Viene chiamato rooftopping, letteralmente “stare sulla punta dei tetti”, ma la stessa pratica può anche essere identificata con i termini roofing, buildering, urban climbing o con il più poetico skywalking – camminare sul cielo. Ci si arrampica sulle scale antincendio o scavalcando le cancellate appuntite, alla stregua di gatti che con passo felpato riescono sempre a trovare un modo per portarsi un gradino più in alto. Ma i pionieri di questa disciplina, più che scalatori, si considerano esploratori urbani. Negli anni ’90, quando il fenomeno ha iniziato ad avere una rilevanza come sottocultura urbana in procinto di globalizzarsi, l’intenzione principale era quella di immortalare – e quindi denunciare – gli effetti delle efferate dinamiche di urbanizzazione.
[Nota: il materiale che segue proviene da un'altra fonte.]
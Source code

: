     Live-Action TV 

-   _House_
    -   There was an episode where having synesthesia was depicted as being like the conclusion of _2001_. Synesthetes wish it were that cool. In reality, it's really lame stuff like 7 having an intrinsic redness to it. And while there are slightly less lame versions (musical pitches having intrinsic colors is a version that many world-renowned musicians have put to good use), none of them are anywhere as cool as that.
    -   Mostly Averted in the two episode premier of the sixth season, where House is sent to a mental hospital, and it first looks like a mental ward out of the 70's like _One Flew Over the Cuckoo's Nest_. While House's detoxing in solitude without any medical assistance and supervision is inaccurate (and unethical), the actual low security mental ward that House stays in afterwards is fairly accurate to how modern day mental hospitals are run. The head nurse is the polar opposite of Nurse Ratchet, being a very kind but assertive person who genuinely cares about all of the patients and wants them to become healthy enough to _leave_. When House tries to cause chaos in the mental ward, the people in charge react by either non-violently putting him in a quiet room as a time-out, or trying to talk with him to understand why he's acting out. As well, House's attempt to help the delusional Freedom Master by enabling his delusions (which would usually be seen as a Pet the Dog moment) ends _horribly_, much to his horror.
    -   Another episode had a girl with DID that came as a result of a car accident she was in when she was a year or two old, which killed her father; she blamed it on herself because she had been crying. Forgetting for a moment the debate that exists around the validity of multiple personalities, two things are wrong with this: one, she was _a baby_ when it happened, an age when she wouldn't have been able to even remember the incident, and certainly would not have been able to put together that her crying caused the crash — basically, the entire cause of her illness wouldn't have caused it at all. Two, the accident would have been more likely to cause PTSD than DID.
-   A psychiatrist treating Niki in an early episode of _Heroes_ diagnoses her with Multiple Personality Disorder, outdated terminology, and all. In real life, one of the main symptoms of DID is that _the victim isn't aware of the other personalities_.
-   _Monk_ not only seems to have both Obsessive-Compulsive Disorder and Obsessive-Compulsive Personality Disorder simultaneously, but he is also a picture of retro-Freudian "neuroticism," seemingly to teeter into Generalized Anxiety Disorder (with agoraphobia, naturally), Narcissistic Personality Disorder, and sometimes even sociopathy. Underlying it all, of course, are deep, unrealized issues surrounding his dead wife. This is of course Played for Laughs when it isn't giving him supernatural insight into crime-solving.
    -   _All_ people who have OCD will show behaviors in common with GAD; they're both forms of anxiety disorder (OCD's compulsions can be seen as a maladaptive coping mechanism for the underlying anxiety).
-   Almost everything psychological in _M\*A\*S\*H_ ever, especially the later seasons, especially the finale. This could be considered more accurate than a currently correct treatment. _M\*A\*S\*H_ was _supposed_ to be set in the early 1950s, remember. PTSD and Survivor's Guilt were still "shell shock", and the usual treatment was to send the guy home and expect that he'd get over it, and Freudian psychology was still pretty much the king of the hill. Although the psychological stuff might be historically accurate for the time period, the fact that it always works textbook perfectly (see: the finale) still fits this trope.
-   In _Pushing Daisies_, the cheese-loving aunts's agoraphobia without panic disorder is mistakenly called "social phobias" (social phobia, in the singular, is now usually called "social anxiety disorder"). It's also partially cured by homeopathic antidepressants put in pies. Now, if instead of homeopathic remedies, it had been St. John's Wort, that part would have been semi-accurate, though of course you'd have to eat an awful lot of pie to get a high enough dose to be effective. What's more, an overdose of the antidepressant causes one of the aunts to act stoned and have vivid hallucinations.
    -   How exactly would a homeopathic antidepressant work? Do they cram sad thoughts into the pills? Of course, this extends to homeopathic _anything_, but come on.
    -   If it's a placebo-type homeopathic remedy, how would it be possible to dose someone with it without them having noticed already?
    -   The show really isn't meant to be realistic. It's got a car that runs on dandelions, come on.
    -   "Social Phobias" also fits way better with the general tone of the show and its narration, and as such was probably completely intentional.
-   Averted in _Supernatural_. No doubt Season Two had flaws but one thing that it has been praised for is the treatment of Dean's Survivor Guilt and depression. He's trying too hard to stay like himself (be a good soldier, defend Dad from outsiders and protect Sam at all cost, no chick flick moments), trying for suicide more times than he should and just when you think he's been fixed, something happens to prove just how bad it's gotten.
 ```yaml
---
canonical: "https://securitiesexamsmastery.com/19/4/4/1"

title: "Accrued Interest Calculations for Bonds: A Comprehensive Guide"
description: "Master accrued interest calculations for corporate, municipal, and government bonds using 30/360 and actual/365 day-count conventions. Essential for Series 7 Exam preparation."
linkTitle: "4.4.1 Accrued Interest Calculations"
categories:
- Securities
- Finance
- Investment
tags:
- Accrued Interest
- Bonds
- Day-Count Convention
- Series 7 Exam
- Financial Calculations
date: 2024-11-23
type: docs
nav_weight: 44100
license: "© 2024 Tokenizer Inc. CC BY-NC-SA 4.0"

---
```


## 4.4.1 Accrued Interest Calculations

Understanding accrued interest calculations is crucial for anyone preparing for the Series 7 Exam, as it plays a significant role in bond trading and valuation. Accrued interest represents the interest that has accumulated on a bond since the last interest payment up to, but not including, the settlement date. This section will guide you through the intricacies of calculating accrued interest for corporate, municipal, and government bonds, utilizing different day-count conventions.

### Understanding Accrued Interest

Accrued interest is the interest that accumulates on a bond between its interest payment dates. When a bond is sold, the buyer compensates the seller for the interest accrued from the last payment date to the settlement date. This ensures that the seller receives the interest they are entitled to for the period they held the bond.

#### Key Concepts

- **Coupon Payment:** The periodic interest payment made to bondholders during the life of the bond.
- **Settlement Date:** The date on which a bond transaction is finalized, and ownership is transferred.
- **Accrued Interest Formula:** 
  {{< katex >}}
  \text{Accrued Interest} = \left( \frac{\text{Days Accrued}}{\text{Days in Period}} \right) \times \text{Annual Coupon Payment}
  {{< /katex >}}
Oltre ai punti panoramici, oggetto delle indagini dell’urban exploring possono essere le grosse strutture abbandonate o le vie sotterranee, come i tunnel per i treni metropolitani o le reti fognarie.

 

 

Ma questa pratica, già di per sé piuttosto pericolosa e che spesso comporta effrazioni o violazioni di proprietà privata, negli ultimi anni ha subito la corruzione delle meccaniche da social network. Quanti “mi piace” potrebbe valere uno scatto notturno del Duomo di Milano visto dai tetti della galleria? E la foto con i piedi a penzoloni sul cornicione a 100 metri d’altezza? Una vera e propria competizione interna alla comunità di rooftoppers che li stimola a raggiungere picchi sempre più alti, mete sempre più eccezionali. Ma se la ricerca incondizionata dell’adrenalina resta probabilmente il driver principale per questi giovani, non è da escludere ingolosisca anche la popolarità che questi scatti estremi possono garantire. E quando questi arrampicatori diventano piccole superstar dell’internet, con profili da decine di migliaia di seguaci, il rischio emulazione si fa più concreto. Da questo meccanismo di ricerca della popolarità, non confinato al rooftopping, scatenano incidenti già tristemente noti alla cronaca. Come ad esempio il recente caso del 18enne della provincia di Treviso, al quale è venuta la fatidica idea di “surfare” sul cofano dell’automobile in corsa, seguendo la scia di una moda Tik Tok ispirata a una serie televisiva di successo, per poi finire in ospedale dove ieri, dopo nove giorni di agonia, è venuto a mancare.

 

 

Stessa sorte riservata in passato ad altri sconsiderati praticanti del più modaiolo “balconing”, ovvero lo sfruttamento di una terrazza o di un tetto per esibirsi in uno spettacolare quanto insidioso tuffo in piscina, magari per stupire le ragazze ai party nelle discoteche di Ibiza, incoraggiati da una generosa dose di alcolici e dalla garanzia di diventare virali su internet. Ma per quanto certe persone con un’inguaribile inclinazione per la ricerca del brivido non si priveranno mai di certi gesti estremi, il rischio è che la paura di essere invisibile in un mondo, quello social, in cui l’anonimato è l’unico vero mostro da temere, possa portare troppi ragazzi ad affidare la propria caducità a un soffio di vento più violento o a una staffa che da un momento all’altro potrebbe non reggere più il peso del corpo, con la morte a pochi centimetri dal prossimo passo. Tutto in nome della vana fama digitale che, come una maligna seduttrice, piegherà i più deboli ai suoi folli capricci.